Entrevistas Archive

  • Entrevista: Priscila Jin fala sobre moda, consumo e mitos sobre o oriente

    Pri, conta pra gente um pouco da sua relação com a China? Qual sua história e conexão?

    A minha história com a China começou desde que eu nasci. Meus pais são chineses, nascidos e criados na China. Em casa, a cultura chinesa sempre esteve muito presente. Meus pais sempre gostaram muito de me ensinar, até por isso sei falar mandarim, antes mesmo da China virar “moda” e uma potência mundial.

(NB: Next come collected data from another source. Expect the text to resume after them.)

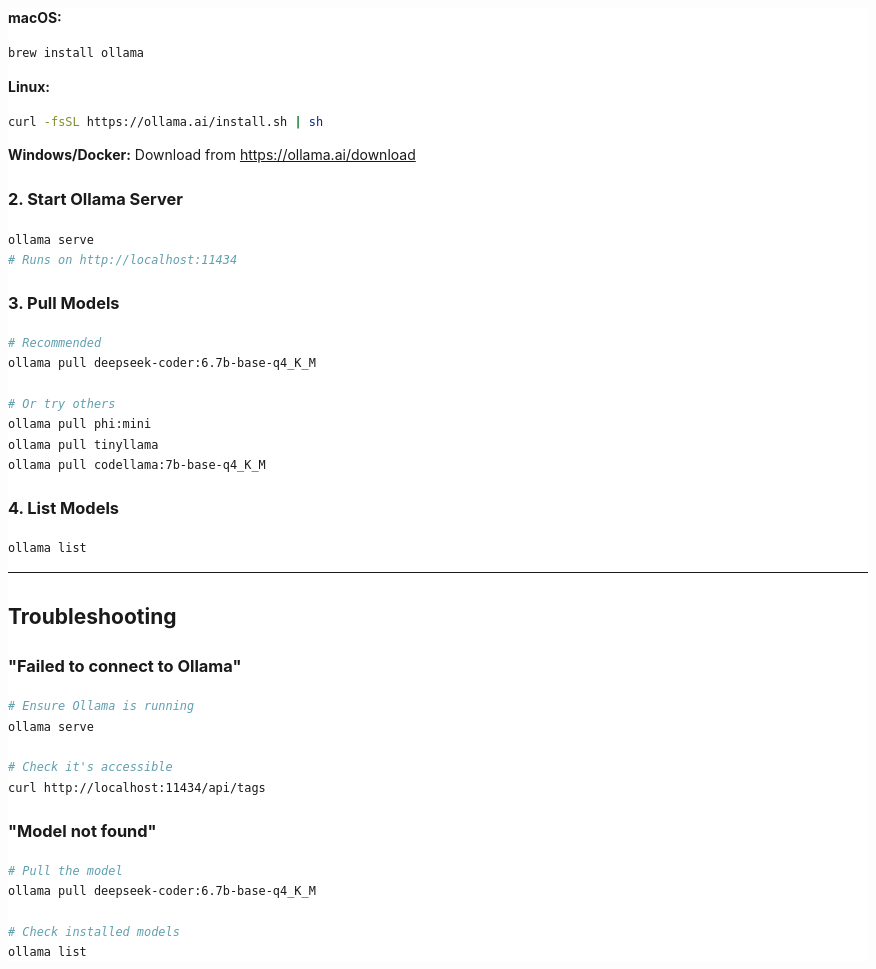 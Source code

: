 **macOS:**
```bash
brew install ollama
```

**Linux:**
```bash
curl -fsSL https://ollama.ai/install.sh | sh
```

**Windows/Docker:**
Download from https://ollama.ai/download

### 2. Start Ollama Server

```bash
ollama serve
# Runs on http://localhost:11434
```

### 3. Pull Models

```bash
# Recommended
ollama pull deepseek-coder:6.7b-base-q4_K_M

# Or try others
ollama pull phi:mini
ollama pull tinyllama
ollama pull codellama:7b-base-q4_K_M
```

### 4. List Models

```bash
ollama list
```

---

## Troubleshooting

### "Failed to connect to Ollama"
```bash
# Ensure Ollama is running
ollama serve

# Check it's accessible
curl http://localhost:11434/api/tags
```

### "Model not found"
```bash
# Pull the model
ollama pull deepseek-coder:6.7b-base-q4_K_M

# Check installed models
ollama list
```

    Fora de casa tinha a educação brasileira, mas dentro, era 100% chinesa.

    1- Qual a atual relação da China com a COVID-19? Ainda existe muito preconceito por parte do resto do mundo?

    A China até então é considerada como o epicentro da pandemia. Porém, existem diversos estudos dizendo que não, então precisaremos de mais pesquisa para confirmar. Por mais que tenha começado aqui, acho que não é motivo de preconceito. Infelizmente o mundo não vê dessa forma. É tudo muito polarizado. Mesmo com tanto acesso à informação, as pessoas só buscam e querem ouvir e ler, apenas aquilo que elas acreditam.

    As pessoas vivem em uma bolha. Para a visão ocidental, tudo na China é péssimo. Acredito que seja uma falta de querer entender, de curiosidade e de vontade. Não posso falar hoje, em pleno 2021, que seja falta de informação. O que não falta são informações. Por exemplo, em meu Instagram @PriscilaJinn, você consegue olhar a China de uma maneira bem superficial. Não existem só informações jornalísticas, existem várias plataformas que fazem você se aproximar mais.

    Por muitos anos, a China esteve mais distante do ocidente, mas hoje em dia não é mais um motivo da falta de conhecimento. Isso parte devido a falta de vontade de conhecer. Então realmente existe muito preconceito, não dá pra defender.

    2- Como você enxerga o consumo dos chineses em relação aos brasileiros?

    O consumo dos chineses em comparação aos brasileiros é muito maior. A China tem uma população várias vezes maior que o Brasil, questões econômicas e sociais bem distintas. Não dá pra comparar, são realidades diferentes.

    O que eu vejo de diferente nos chineses é que eles tem a questão do sonho de consumo de uma maneira mais capacitada de conquistar aquilo. No Brasil, uma pessoa de classe média nem sempre consegue alcançar aquele sonho. Os chineses, conseguem. Eles culturalmente guardam dinheiro. Só gastam aquilo que tem. Se eles querem uma bolsa eles podem passar anos guardando só para comprar aquela bolsa. O brasileiro não consegue, ele está sempre endividado.

    A relação de rico brasileiro x ricos chineses, é que o chinês realmente gasta muito, mas é um consumo mais por status. Claro que tem uma parte da população que conhece a moda, mas tem outra parte que gasta por status. Virou uma questão social.

    3- Muitas marcas gigantes na moda estão de olho no oriente. Na sua opinião, como e quando esse interesse surgiu? Por quê?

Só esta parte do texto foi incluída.